What is being asked: Please return each entry that follows exactly as written, and keep the pictures out.

═══ Data extract

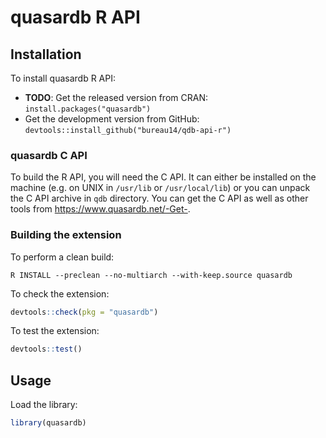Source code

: # quasardb R API

## Installation

To install quasardb R API:

 - **TODO**: Get the released version from CRAN: `install.packages("quasardb")`
 - Get the development version from GitHub: `devtools::install_github("bureau14/qdb-api-r")`

### quasardb C API

To build the R API, you will need the C API. It can either be installed on the machine (e.g. on UNIX in `/usr/lib` or `/usr/local/lib`) or you can unpack the C API archive in `qdb` directory. You can get the C API as well as other tools from https://www.quasardb.net/-Get-.

### Building the extension

To perform a clean build:
```shell
R INSTALL --preclean --no-multiarch --with-keep.source quasardb
```

To check the extension:
```r
devtools::check(pkg = "quasardb")
```

To test the extension:
```r
devtools::test()
```

## Usage

Load the library:

```r
library(quasardb)
```
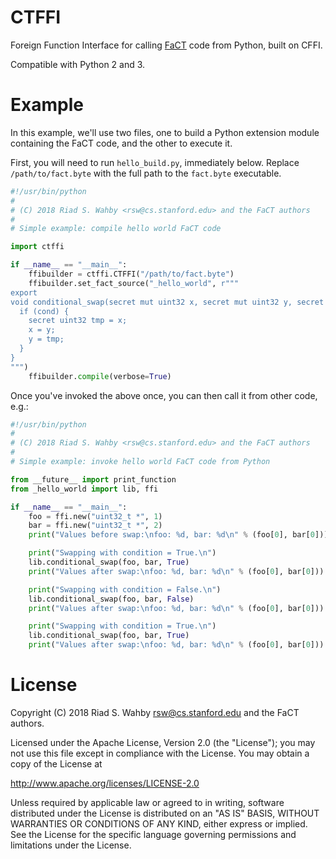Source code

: # CTFFI

Foreign Function Interface for calling [FaCT](https://github.com/PLSysSec/FACT) code from Python, built on CFFI.

Compatible with Python 2 and 3.

# Example

In this example, we'll use two files, one to build a Python extension module containing the
FaCT code, and the other to execute it.

First, you will need to run `hello_build.py`, immediately below. Replace `/path/to/fact.byte`
with the full path to the `fact.byte` executable.

```python
#!/usr/bin/python
#
# (C) 2018 Riad S. Wahby <rsw@cs.stanford.edu> and the FaCT authors
#
# Simple example: compile hello world FaCT code

import ctffi

if __name__ == "__main__":
    ffibuilder = ctffi.CTFFI("/path/to/fact.byte")
    ffibuilder.set_fact_source("_hello_world", r"""
export
void conditional_swap(secret mut uint32 x, secret mut uint32 y, secret bool cond) {
  if (cond) {
    secret uint32 tmp = x;
    x = y;
    y = tmp;
  }
}
""")
    ffibuilder.compile(verbose=True)
```

Once you've invoked the above once, you can then call it from other code, e.g.:

```python
#!/usr/bin/python
#
# (C) 2018 Riad S. Wahby <rsw@cs.stanford.edu> and the FaCT authors
#
# Simple example: invoke hello world FaCT code from Python

from __future__ import print_function
from _hello_world import lib, ffi

if __name__ == "__main__":
    foo = ffi.new("uint32_t *", 1)
    bar = ffi.new("uint32_t *", 2)
    print("Values before swap:\nfoo: %d, bar: %d\n" % (foo[0], bar[0]))

    print("Swapping with condition = True.\n")
    lib.conditional_swap(foo, bar, True)
    print("Values after swap:\nfoo: %d, bar: %d\n" % (foo[0], bar[0]))

    print("Swapping with condition = False.\n")
    lib.conditional_swap(foo, bar, False)
    print("Values after swap:\nfoo: %d, bar: %d\n" % (foo[0], bar[0]))

    print("Swapping with condition = True.\n")
    lib.conditional_swap(foo, bar, True)
    print("Values after swap:\nfoo: %d, bar: %d\n" % (foo[0], bar[0]))
```

# License

   Copyright (C) 2018 Riad S. Wahby <rsw@cs.stanford.edu> and the FaCT authors.

   Licensed under the Apache License, Version 2.0 (the "License");
   you may not use this file except in compliance with the License.
   You may obtain a copy of the License at

   http://www.apache.org/licenses/LICENSE-2.0

   Unless required by applicable law or agreed to in writing, software
   distributed under the License is distributed on an "AS IS" BASIS,
   WITHOUT WARRANTIES OR CONDITIONS OF ANY KIND, either express or implied.
   See the License for the specific language governing permissions and
   limitations under the License.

══════

Exercise output:
Source code

: # quasardb R API

## Installation

To install quasardb R API:

 - **TODO**: Get the released version from CRAN: `install.packages("quasardb")`
 - Get the development version from GitHub: `devtools::install_github("bureau14/qdb-api-r")`

### quasardb C API

To build the R API, you will need the C API. It can either be installed on the machine (e.g. on UNIX in `/usr/lib` or `/usr/local/lib`) or you can unpack the C API archive in `qdb` directory. You can get the C API as well as other tools from https://www.quasardb.net/-Get-.

### Building the extension

To perform a clean build:
```shell
R INSTALL --preclean --no-multiarch --with-keep.source quasardb
```

To check the extension:
```r
devtools::check(pkg = "quasardb")
```

To test the extension:
```r
devtools::test()
```

## Usage

Load the library:

```r
library(quasardb)
```
Source code

: # CTFFI

Foreign Function Interface for calling [FaCT](https://github.com/PLSysSec/FACT) code from Python, built on CFFI.

Compatible with Python 2 and 3.

# Example

In this example, we'll use two files, one to build a Python extension module containing the
FaCT code, and the other to execute it.

First, you will need to run `hello_build.py`, immediately below. Replace `/path/to/fact.byte`
with the full path to the `fact.byte` executable.

```python
#!/usr/bin/python
#
# (C) 2018 Riad S. Wahby <rsw@cs.stanford.edu> and the FaCT authors
#
# Simple example: compile hello world FaCT code

import ctffi

if __name__ == "__main__":
    ffibuilder = ctffi.CTFFI("/path/to/fact.byte")
    ffibuilder.set_fact_source("_hello_world", r"""
export
void conditional_swap(secret mut uint32 x, secret mut uint32 y, secret bool cond) {
  if (cond) {
    secret uint32 tmp = x;
    x = y;
    y = tmp;
  }
}
""")
    ffibuilder.compile(verbose=True)
```

Once you've invoked the above once, you can then call it from other code, e.g.:

```python
#!/usr/bin/python
#
# (C) 2018 Riad S. Wahby <rsw@cs.stanford.edu> and the FaCT authors
#
# Simple example: invoke hello world FaCT code from Python

from __future__ import print_function
from _hello_world import lib, ffi

if __name__ == "__main__":
    foo = ffi.new("uint32_t *", 1)
    bar = ffi.new("uint32_t *", 2)
    print("Values before swap:\nfoo: %d, bar: %d\n" % (foo[0], bar[0]))

    print("Swapping with condition = True.\n")
    lib.conditional_swap(foo, bar, True)
    print("Values after swap:\nfoo: %d, bar: %d\n" % (foo[0], bar[0]))

    print("Swapping with condition = False.\n")
    lib.conditional_swap(foo, bar, False)
    print("Values after swap:\nfoo: %d, bar: %d\n" % (foo[0], bar[0]))

    print("Swapping with condition = True.\n")
    lib.conditional_swap(foo, bar, True)
    print("Values after swap:\nfoo: %d, bar: %d\n" % (foo[0], bar[0]))
```

# License

   Copyright (C) 2018 Riad S. Wahby <rsw@cs.stanford.edu> and the FaCT authors.

   Licensed under the Apache License, Version 2.0 (the "License");
   you may not use this file except in compliance with the License.
   You may obtain a copy of the License at

   http://www.apache.org/licenses/LICENSE-2.0

   Unless required by applicable law or agreed to in writing, software
   distributed under the License is distributed on an "AS IS" BASIS,
   WITHOUT WARRANTIES OR CONDITIONS OF ANY KIND, either express or implied.
   See the License for the specific language governing permissions and
   limitations under the License.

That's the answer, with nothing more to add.